- _WORK TO COMPLETE_: Each line of the records needs to be written out exactly, with any image left out.

Recorded data:
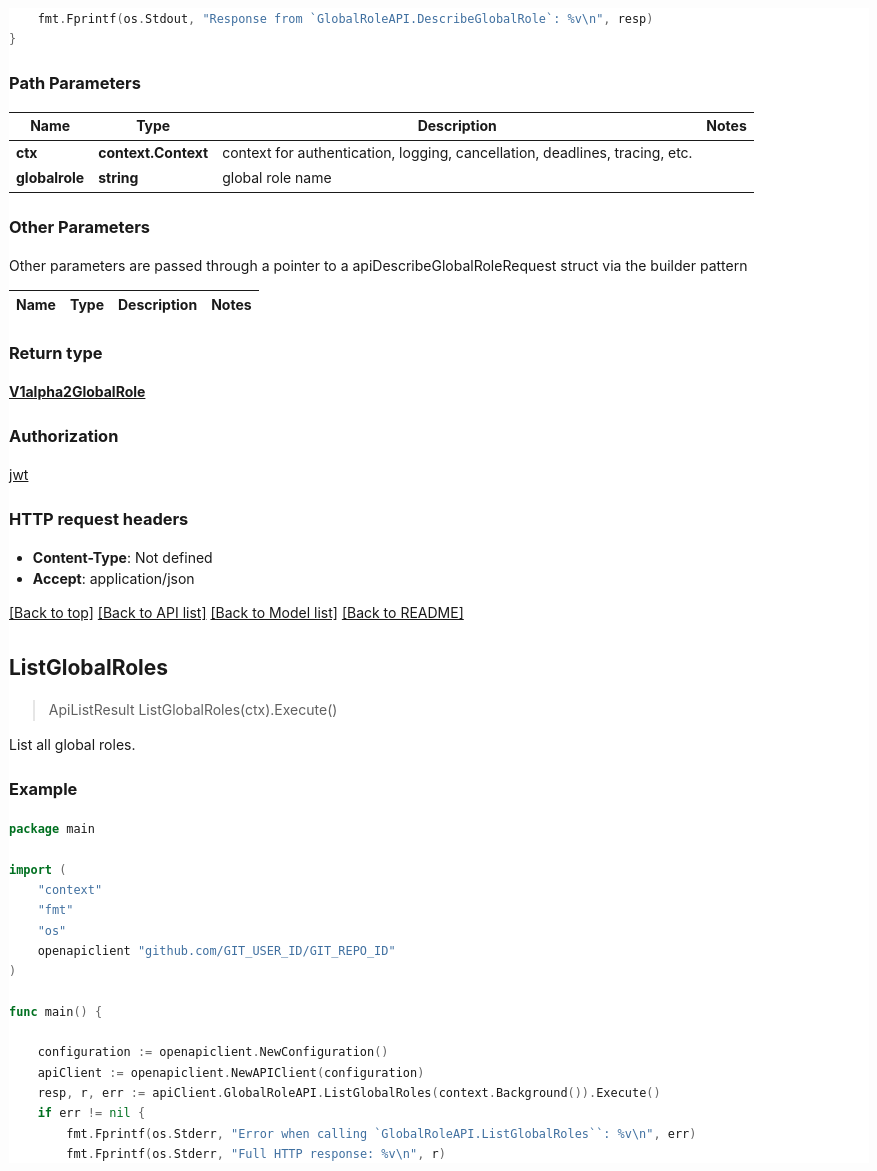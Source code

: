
 ```go
	fmt.Fprintf(os.Stdout, "Response from `GlobalRoleAPI.DescribeGlobalRole`: %v\n", resp)
}
```

### Path Parameters


Name | Type | Description  | Notes
------------- | ------------- | ------------- | -------------
**ctx** | **context.Context** | context for authentication, logging, cancellation, deadlines, tracing, etc.
**globalrole** | **string** | global role name | 

### Other Parameters

Other parameters are passed through a pointer to a apiDescribeGlobalRoleRequest struct via the builder pattern


Name | Type | Description  | Notes
------------- | ------------- | ------------- | -------------


### Return type

[**V1alpha2GlobalRole**](V1alpha2GlobalRole.md)

### Authorization

[jwt](../README.md#jwt)

### HTTP request headers

- **Content-Type**: Not defined
- **Accept**: application/json

[[Back to top]](#) [[Back to API list]](../README.md#documentation-for-api-endpoints)
[[Back to Model list]](../README.md#documentation-for-models)
[[Back to README]](../README.md)


## ListGlobalRoles

> ApiListResult ListGlobalRoles(ctx).Execute()

List all global roles.

### Example

```go
package main

import (
	"context"
	"fmt"
	"os"
	openapiclient "github.com/GIT_USER_ID/GIT_REPO_ID"
)

func main() {

	configuration := openapiclient.NewConfiguration()
	apiClient := openapiclient.NewAPIClient(configuration)
	resp, r, err := apiClient.GlobalRoleAPI.ListGlobalRoles(context.Background()).Execute()
	if err != nil {
		fmt.Fprintf(os.Stderr, "Error when calling `GlobalRoleAPI.ListGlobalRoles``: %v\n", err)
		fmt.Fprintf(os.Stderr, "Full HTTP response: %v\n", r)
```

- _SOLUTION FOR THIS EXERCISE_:
Source code

:
 ```go
	fmt.Fprintf(os.Stdout, "Response from `GlobalRoleAPI.DescribeGlobalRole`: %v\n", resp)
}
```

### Path Parameters


Name | Type | Description  | Notes
------------- | ------------- | ------------- | -------------
**ctx** | **context.Context** | context for authentication, logging, cancellation, deadlines, tracing, etc.
**globalrole** | **string** | global role name | 

### Other Parameters

Other parameters are passed through a pointer to a apiDescribeGlobalRoleRequest struct via the builder pattern


Name | Type | Description  | Notes
------------- | ------------- | ------------- | -------------


### Return type

[**V1alpha2GlobalRole**](V1alpha2GlobalRole.md)

### Authorization

[jwt](../README.md#jwt)

### HTTP request headers

- **Content-Type**: Not defined
- **Accept**: application/json

[[Back to top]](#) [[Back to API list]](../README.md#documentation-for-api-endpoints)
[[Back to Model list]](../README.md#documentation-for-models)
[[Back to README]](../README.md)


## ListGlobalRoles

> ApiListResult ListGlobalRoles(ctx).Execute()

List all global roles.

### Example

```go
package main

import (
	"context"
	"fmt"
	"os"
	openapiclient "github.com/GIT_USER_ID/GIT_REPO_ID"
)

func main() {

	configuration := openapiclient.NewConfiguration()
	apiClient := openapiclient.NewAPIClient(configuration)
	resp, r, err := apiClient.GlobalRoleAPI.ListGlobalRoles(context.Background()).Execute()
	if err != nil {
		fmt.Fprintf(os.Stderr, "Error when calling `GlobalRoleAPI.ListGlobalRoles``: %v\n", err)
		fmt.Fprintf(os.Stderr, "Full HTTP response: %v\n", r)
```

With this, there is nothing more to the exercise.